Concrete chunks fall from the ceiling and pillars of the west tunnel of Edwards Stadium — home to the campus soccer and track and field teams — adding to the already unsafe conditions established with the building’s poor seismic rating.
The pillars of the tunnel have deep cracks and chips, running along their sides. Concrete pieces, weighing about 3 to 5 pounds, have been falling from the ceiling and pillars for the past few years which, according to campus gardener Hank Chapot, could cause harm.
“It could kill you,” Chapot alleged.
The track is rented out by campus regularly to local high schools and track and field organizations and is open to members of the Cal Recreation Club, posing a risk to those beyond the ground’s department staff, according to Chapot. The tunnel is used for entry and access to the stadium, food services and restrooms.
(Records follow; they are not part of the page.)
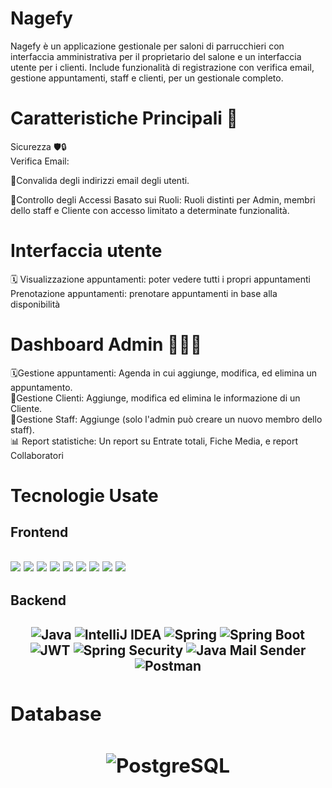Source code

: # Nagefy

Nagefy è un applicazione gestionale per saloni di parrucchieri con interfaccia amministrativa per il proprietario del salone e un interfaccia utente per i clienti. Include funzionalità di registrazione con verifica email, gestione appuntamenti, staff e clienti, per un gestionale completo.


# Caratteristiche Principali 📱
Sicurezza 🛡️🔒  
Verifica Email: 

📧Convalida degli indirizzi email degli utenti.

🔑Controllo degli Accessi Basato sui Ruoli: Ruoli distinti per Admin, membri dello staff e Cliente con accesso limitato a determinate funzionalità.


# Interfaccia utente

🗓️ Visualizzazione appuntamenti: poter vedere tutti i propri appuntamenti
Prenotazione appuntamenti: prenotare appuntamenti in base alla disponibilità



# Dashboard Admin 👨🏻‍💼
🗓️Gestione appuntamenti: Agenda in cui aggiunge, modifica, ed elimina un appuntamento.  
👥Gestione Clienti: Aggiunge, modifica ed elimina le informazione di un Cliente.  
📝Gestione Staff: Aggiunge (solo l'admin può creare un nuovo membro dello staff).  
📊 Report statistiche: Un report su Entrate totali, Fiche Media, e report Collaboratori


# Tecnologie Usate

<h2>Frontend<h2>
<div align="left">
    <img src="https://img.shields.io/badge/Java-007396?style=flat-square&logo=java&logoColor=white" />
    <img src="https://img.shields.io/badge/CSS3-1572B6?style=flat-square&logo=css3&logoColor=white" />
    <img src="https://img.shields.io/badge/Bootstrap-7952B3?style=flat-square&logo=bootstrap&logoColor=white" />
    <img src="https://img.shields.io/badge/React-61DAFB?style=flat-square&logo=react&logoColor=black" />
    <img src="https://img.shields.io/badge/JavaScript-F7DF1E?style=flat-square&logo=javascript&logoColor=black" />
    <img src="https://img.shields.io/badge/TypeScript-3178C6?style=flat-square&logo=typescript&logoColor=white" />
    <img src="https://img.shields.io/badge/React_Big_Calendar-0088CC?style=flat-square&logo=react&logoColor=white" />
    <img src="https://img.shields.io/badge/Chart.js-FF6384?style=flat-square&logo=chartdotjs&logoColor=white" />
    <img src="https://img.shields.io/badge/VS_Code-007ACC?style=flat-square&logo=visual-studio-code&logoColor=white" />
</div>

<h2>Backend<h2>
<div align="left">
   <div align="center">
    <img src="https://img.shields.io/badge/Java-007396?style=flat-square&logo=java&logoColor=white" alt="Java" />
    <img src="https://img.shields.io/badge/IntelliJ_IDEA-000000?style=flat-square&logo=intellij-idea&logoColor=white" alt="IntelliJ IDEA" />
    <img src="https://img.shields.io/badge/Spring-6DB33F?style=flat-square&logo=spring&logoColor=white" alt="Spring" />
    <img src="https://img.shields.io/badge/Spring_Boot-6DB33F?style=flat-square&logo=spring-boot&logoColor=white" alt="Spring Boot" />
    <img src="https://img.shields.io/badge/JWT-000000?style=flat-square&logo=json-web-tokens&logoColor=white" alt="JWT" />
    <img src="https://img.shields.io/badge/Spring_Security-6DB33F?style=flat-square&logo=spring-security&logoColor=white" alt="Spring Security" />
    <img src="https://img.shields.io/badge/Java_Mail_Sender-007396?style=flat-square&logo=java&logoColor=white" alt="Java Mail Sender" />
    <img src="https://img.shields.io/badge/Postman-FF6C37?style=flat-square&logo=postman&logoColor=white" alt="Postman" />
</div>

<h2>Database<h2>
<div align="center">
    <img src="https://img.shields.io/badge/PostgreSQL-336791?style=flat-square&logo=postgresql&logoColor=white" alt="PostgreSQL" />
</div>
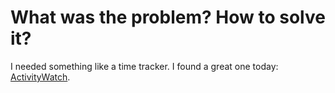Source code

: # What was the problem? How to solve it?

I needed something like a time tracker. I found a great one today: [ActivityWatch](https://github.com/ActivityWatch).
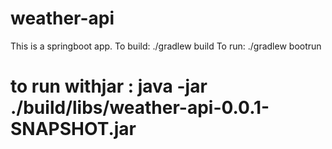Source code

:# weather-api
This is a springboot app.
To build: ./gradlew build
To run: ./gradlew bootrun
# to run withjar : java -jar ./build/libs/weather-api-0.0.1-SNAPSHOT.jar
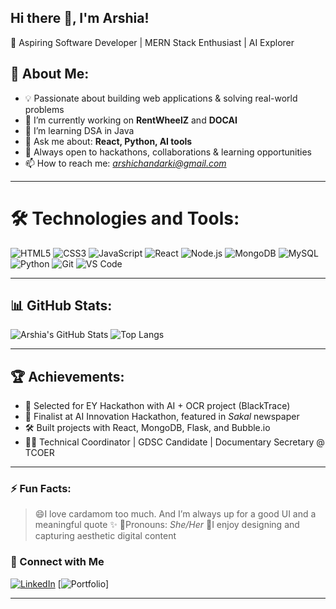## Hi there 👋,  I'm Arshia!
🚀 Aspiring Software Developer | MERN Stack Enthusiast | AI Explorer
## 🌟 About Me:
- 💡 Passionate about building web applications & solving real-world problems
- 🔭 I’m currently working on **RentWheelZ** and **DOCAI**
- 🌱 I’m learning DSA in Java
- 💬 Ask me about: **React, Python, AI tools**
- 🧠 Always open to hackathons, collaborations & learning opportunities
- 📫 How to reach me: *arshichandarki@gmail.com*

---

# 🛠️ Technologies and Tools:
![HTML5](https://img.shields.io/badge/-HTML5-E34F26?logo=html5&logoColor=white&style=flat)
![CSS3](https://img.shields.io/badge/-CSS3-1572B6?logo=css3&logoColor=white&style=flat)
![JavaScript](https://img.shields.io/badge/-JavaScript-F7DF1E?logo=javascript&logoColor=black&style=flat)
![React](https://img.shields.io/badge/-React-61DAFB?logo=react&logoColor=white&style=flat)
![Node.js](https://img.shields.io/badge/-Node.js-339933?logo=node.js&logoColor=white&style=flat)
![MongoDB](https://img.shields.io/badge/-MongoDB-47A248?logo=mongodb&logoColor=white&style=flat)
![MySQL](https://img.shields.io/badge/-MySQL-4479A1?logo=mysql&logoColor=white&style=flat)
![Python](https://img.shields.io/badge/-Python-3776AB?logo=python&logoColor=white&style=flat)
![Git](https://img.shields.io/badge/-Git-F05032?logo=git&logoColor=white&style=flat)
![VS Code](https://img.shields.io/badge/-VS%20Code-007ACC?logo=visual-studio-code&logoColor=white&style=flat)

---

## 📊 GitHub Stats:
![Arshia's GitHub Stats](https://github-readme-stats.vercel.app/api?username=arshia-sudo&show_icons=true&theme=radical)
![Top Langs](https://github-readme-stats.vercel.app/api/top-langs/?username=arshia-sudo&layout=compact&theme=radical)

---

## 🏆 Achievements:
- 🧠 Selected for EY Hackathon with AI + OCR project (BlackTrace)
- 🥇 Finalist at AI Innovation Hackathon, featured in *Sakal* newspaper
- 🛠️ Built projects with React, MongoDB, Flask, and Bubble.io
- 🧑‍🏫 Technical Coordinator | GDSC Candidate | Documentary Secretary @ TCOER

---

### ⚡ Fun Facts:
> 😄I love cardamom too much. And I’m always up for a good UI and a meaningful quote ✨
> 🧠Pronouns: *She/Her*
> 📸I enjoy designing and capturing aesthetic digital content

### 🔗 Connect with Me

[![LinkedIn](https://img.shields.io/badge/-LinkedIn-0A66C2?logo=linkedin&logoColor=white)](https://www.linkedin.com/in/arshia-sudo)
[![Portfolio](https://img.shields.io/badge/-Portfolio-F48225?logo=site&logoColor=white)]

---


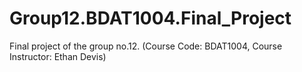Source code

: # Group12.BDAT1004.Final_Project
Final project of the group no.12. (Course Code: BDAT1004, Course Instructor: Ethan Devis)
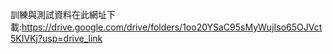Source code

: 

訓練與測試資料在此網址下載:https://drive.google.com/drive/folders/1oo20YSaC95sMyWujIso65OJVct5KIVKj?usp=drive_link

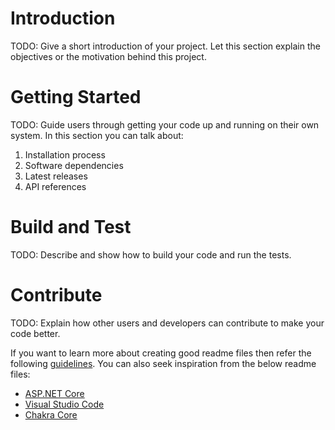 # Introduction

TODO: Give a short introduction of your project. Let this section explain the objectives or the
motivation behind this project.

# Getting Started

TODO: Guide users through getting your code up and running on their own system. In this section you
can talk about:

1. Installation process
2. Software dependencies
3. Latest releases
4. API references

# Build and Test

TODO: Describe and show how to build your code and run the tests.

# Contribute

TODO: Explain how other users and developers can contribute to make your code better.

If you want to learn more about creating good readme files then refer the
following [guidelines](https://docs.microsoft.com/en-us/azure/devops/repos/git/create-a-readme?view=azure-devops).
You can also seek inspiration from the below readme files:

- [ASP.NET Core](https://github.com/aspnet/Home)
- [Visual Studio Code](https://github.com/Microsoft/vscode)
- [Chakra Core](https://github.com/Microsoft/ChakraCore)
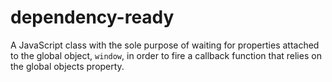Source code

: # dependency-ready

A JavaScript class with the sole purpose of waiting for properties attached to the global object, `window`, in order to fire a callback function that relies on the global objects property.
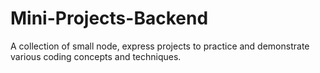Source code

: # Mini-Projects-Backend
A collection of small node, express projects to practice and demonstrate various coding concepts and techniques.
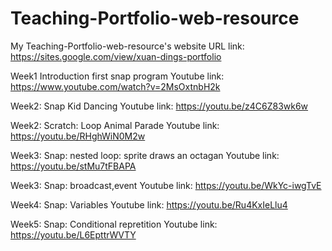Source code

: # Teaching-Portfolio-web-resource
My Teaching-Portfolio-web-resource's website URL link: https://sites.google.com/view/xuan-dings-portfolio 

Week1 Introduction first snap program Youtube link: https://www.youtube.com/watch?v=2MsOxtnbH2k

Week2: Snap Kid Dancing Youtube link: https://youtu.be/z4C6Z83wk6w

Week2: Scratch: Loop Animal Parade Youtube link: https://youtu.be/RHghWiN0M2w

Week3: Snap: nested loop: sprite draws an octagan Youtube link: https://youtu.be/stMu7tFBAPA

Week3: Snap: broadcast,event Youtube link: https://youtu.be/WkYc-iwgTvE

Week4: Snap: Variables Youtube link: https://youtu.be/Ru4KxIeLlu4

Week5: Snap: Conditional repretition Youtube link: https://youtu.be/L6EpttrWVTY






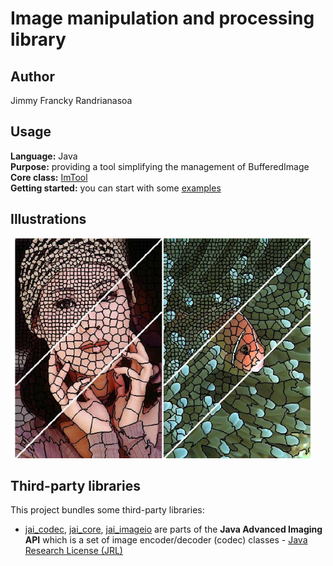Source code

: # Image manipulation and processing library

## Author
Jimmy Francky Randrianasoa

## Usage
<b>Language:</b> Java </br>
<b>Purpose:</b> providing a tool simplifying the management of BufferedImage </br>
<b>Core class:</b> [ImTool](src/utils/ImTool.java) </br>
<b>Getting started:</b> you can start with some [examples](src/examples)

## Illustrations

![](1.png)

## Third-party libraries
This project bundles some third-party libraries:
- [jai_codec](http://svnsis.ethz.ch/repos/cisd/ivy-repository/trunk/sis/sis-jhdf5/14.12.1/), [jai_core](http://svnsis.ethz.ch/repos/cisd/ivy-repository/trunk/sis/sis-jhdf5/14.12.1/), [jai_imageio](http://svnsis.ethz.ch/repos/cisd/ivy-repository/trunk/sis/sis-jhdf5/14.12.1/) are parts of the <b>Java Advanced Imaging API</b> which is a set of image encoder/decoder (codec) classes - [Java Research License (JRL)](https://github.com/mauricio/jai-core/blob/master/LICENSE-JRL.txt)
Chapot expressed concern that filling up the bleachers, which lay on top of the tunnel, with hundreds of people could put a lot of weight on the structure and trigger even more cracking. He claimed that the reinforcement rods are rusting.
According to campus Real Estate Division spokesperson Christine Shaff, the campus is aware of the conditions at Edwards Stadium and has heard concerns about the falling concrete. She added that campus is working on the bleachers to prevent concrete from falling on the walkways.
“There is work that has happened to address the safety concerns,” Shaff said. “That happened immediately.”
The Seismic Action Plan for Facilities Enhancement and Renewal, or SAFER, program — which uses seismic ratings to establish standards for seismic rehabilitation projects and new construction on campus — gave the Edwards Stadium a “poor” seismic rating in July 2015.
A poor seismic rating applies to buildings that are expected to sustain “significant structural and nonstructural damage and/or result in falling hazards in a major seismic disturbance, representing appreciable life hazards,” according to the SAFER program. The program adds that buildings with poor ratings should be given high priority to improve seismic resistance.
Chapot said he alerted his supervisors and notified campus about his concern over the potential safety hazards. He said campus sent a worker about three to four weeks ago to “hammer at the unreinforced concrete pillars” and remove the spalling, but that the pillars still need to be reinforced.
“The university has made efforts to rebuild or reinforce some of the older buildings, and I think Edwards Track should be high priority,” Chapot said.
Shaff added that along with the immediate work being done, there is also a plan in progress to look into other issues with the structure.